11) I was caught up in the holy war, inured to its costs and consequences,
trusting in the assertions of the nuclear priesthood and the wisdom of my
seniors.
On Deterrence
1) Bound up in this singular term, this familiar touchstone of security
dating back to antiquity, was the intellectually comforting and deceptively
simple justification for taking the most extreme risks and the expenditure
of trillions of dollars.
2) We ignored, discounted or dismissed its flaws and cling still to the
belief that it obtains, in a world whose security architecture has been
wholly transformed.
3) Now, with the evidence more clear, the risks more sharply defined and
the costs more fully understood, I see deterrence in a very different
light. Appropriated from the lexicon of conventional warfare, this simple
prescription for adequate military preparedness became in the nuclear age a
formula for unmitigated catastrophe.
4) Deterrence evolved from an increasingly convoluted morass of
unwarranted assumptions, unprovable assertions and logical contradictions.

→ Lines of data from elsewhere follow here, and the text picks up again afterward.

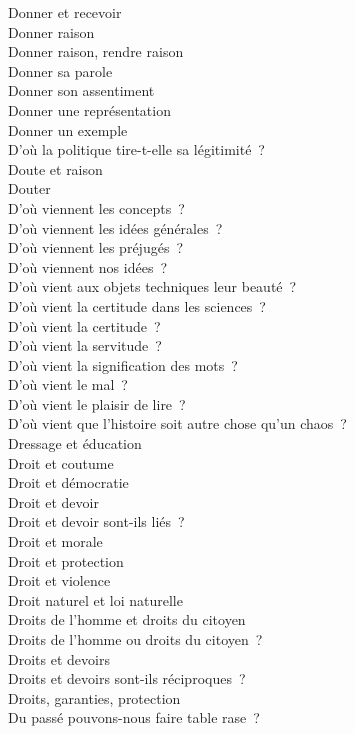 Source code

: \documentclass[a4paper,12pt]{article}
\begin{document}
Donner et recevoir \\
Donner raison \\
Donner raison, rendre raison \\
Donner sa parole \\
Donner son assentiment \\
Donner une représentation \\
Donner un exemple \\
D'où la politique tire-t-elle sa légitimité ? \\
Doute et raison \\
Douter \\
D'où viennent les concepts ? \\
D'où viennent les idées générales ? \\
D'où viennent les préjugés ? \\
D'où viennent nos idées ? \\
D'où vient aux objets techniques leur beauté ? \\
D'où vient la certitude dans les sciences ? \\
D'où vient la certitude ? \\
D'où vient la servitude ? \\
D'où vient la signification des mots ? \\
D'où vient le mal ? \\
D'où vient le plaisir de lire ? \\
D'où vient que l'histoire soit autre chose qu'un chaos ? \\
Dressage et éducation \\
Droit et coutume \\
Droit et démocratie \\
Droit et devoir \\
Droit et devoir sont-ils liés ? \\
Droit et morale \\
Droit et protection \\
Droit et violence \\
Droit naturel et loi naturelle \\
Droits de l'homme et droits du citoyen \\
Droits de l'homme ou droits du citoyen ? \\
Droits et devoirs \\
Droits et devoirs sont-ils réciproques ? \\
Droits, garanties, protection \\
Du passé pouvons-nous faire table rase ? \\
\end{document}

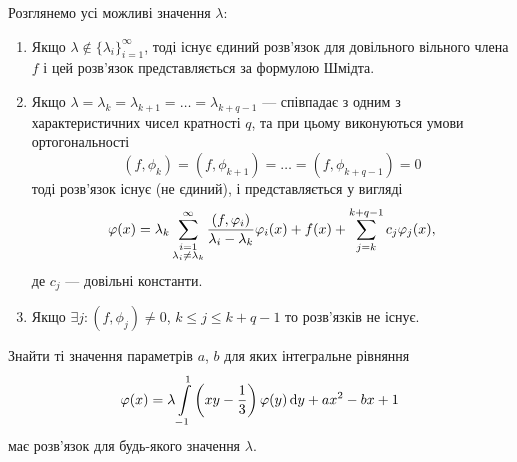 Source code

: Розглянемо усі можливі значення $\lambda$:
\begin{enumerate}
    \item Якщо $\lambda \notin \{\lambda_i\}_{i=1}^\infty$, тоді існує єдиний розв'язок для довільного вільного члена $f$ і цей розв'язок представляється за формулою Шмідта.
    
    \item Якщо $\lambda = \lambda_k = \lambda_{k + 1} = \ldots = \lambda_{k + q - 1}$ --- співпадає з одним з характеристичних чисел кратності $q$, та при цьому виконуються умови ортогональності
    \begin{equation}
        (f, \phi_k) = (f, \phi_{k + 1}) = \ldots = (f, \phi_{k + q - 1}) = 0
    \end{equation}
    тоді розв'язок існує (не єдиний), і представляється у вигляді 
    \begin{equation}
        \varphi(x) = \lambda_k \displaystyle\sum\limits_{\substack{i = 1 \\ \lambda_i \ne \lambda_k}}^\infty \dfrac{(f, \varphi_i)}{\lambda_i - \lambda_k} \varphi_i(x) + f(x) + \displaystyle\sum\limits_{j = k}^{k + q - 1} c_j \varphi_j(x),
    \end{equation}
    де $c_j$ --- довільні константи.

    \item Якщо $\exists j: (f, \phi_j) \ne 0$, $k \le j \le k + q - 1$ то розв'язків не існує.
\end{enumerate}

\newpage

\begin{example}
    Знайти ті значення параметрів $a$, $b$ для яких інтегральне рівняння
    \begin{equation*}
        \varphi(x) = \lambda \displaystyle\int\limits_{-1}^1 \left( xy - \dfrac{1}{3} \right) \varphi(y) \mathop{}\!\mathrm{d} y + ax^2 - bx + 1 
    \end{equation*}
    має розв'язок для будь-якого значення $\lambda$.
\end{example}

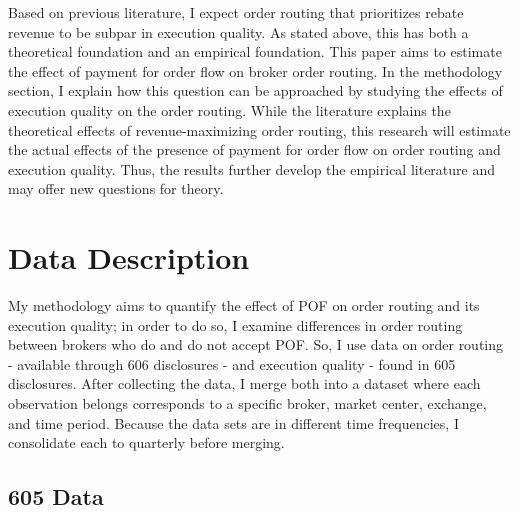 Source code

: \documentclass[12pt,a4paper]{article}
\begin{document}
Based on previous literature, I expect order routing that prioritizes rebate revenue to be subpar in execution quality. As stated above, this has both a theoretical foundation and an empirical foundation. This paper aims to estimate the effect of payment for order flow on broker order routing. In the methodology section, I explain how this question can be approached by studying the effects of execution quality on the order routing. While the literature explains the theoretical effects of revenue-maximizing order routing, this research will estimate the actual effects of the presence of payment for order flow on order routing and execution quality. Thus, the results further develop the empirical literature and may offer new questions for theory. 






	
	
\section{Data Description}

	My methodology aims to quantify the effect of POF on order routing and its execution quality; in order to do so, I examine differences in order routing between brokers who do and do not accept POF. So, I use data on order routing - available through 606 disclosures - and execution quality - found in 605 disclosures.  After collecting the data, I merge both into a dataset where each observation belongs corresponds to a specific broker, market center, exchange, and time period. Because the data sets are in different time frequencies, I consolidate each to quarterly before merging. 
	
	\subsection{605 Data}
	
	
\end{document}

By the end of the first decade of the Cold War, it had effectively served
to suspend rational thinking about the ultimate aim of national security:
to ensure the survival of the nation.
5) Deterrence in the Cold War setting was fatally flawed at the most
fundamental level of human psychology in its projection of western reason
through the crazed lens of a paranoid foe.
6) Little wonder that deterrence was the first victim of real world crises,
leaving the antagonists to grope fearfully through a fog of mutual
misperception toward the brink of nuclear holocaust.
7) While we clung to the notion that nuclear war could be deterred, Soviet
leaders held fast the conviction that even a nuclear war must be won --and
took herculean measures toward that end.
8) Deterrence was a dialogue of the blind with the deaf. In the final
analysis, it was largely a bargain we in the West made with ourselves.
9) Deterrence was flawed equally in that the consequences of its failure
were intolerable.
10) Deterrence carried a demon seed, born of an irresolvable contradiction,
that spurred an insatiable arms race.
11) Through every corridor, in every impassioned plea, in every fevered
debate rang the rallying cry, deterrence, deterrence, deterrence.
12) Emptied of any rational content, deterrence was reduced to a cheap
carnival elixir, a rhetorical sleight of hand, deceptively packaged and
oversold.
13) Over time, planning was increasingly distanced and ultimately
disconnected from any sense of scientific or military reality. In the end,
the nuclear superpowers created astronomically expensive infrastructures,
monolithic bureaucracies and complex processes that defied control or
comprehension. Only now are the dimensions, costs and risks of these
nuclear nether worlds coming to light.
14) We cannot sit in silent acquiescence to the faded conscience, the
voice of reason and the rightful interests of humanity.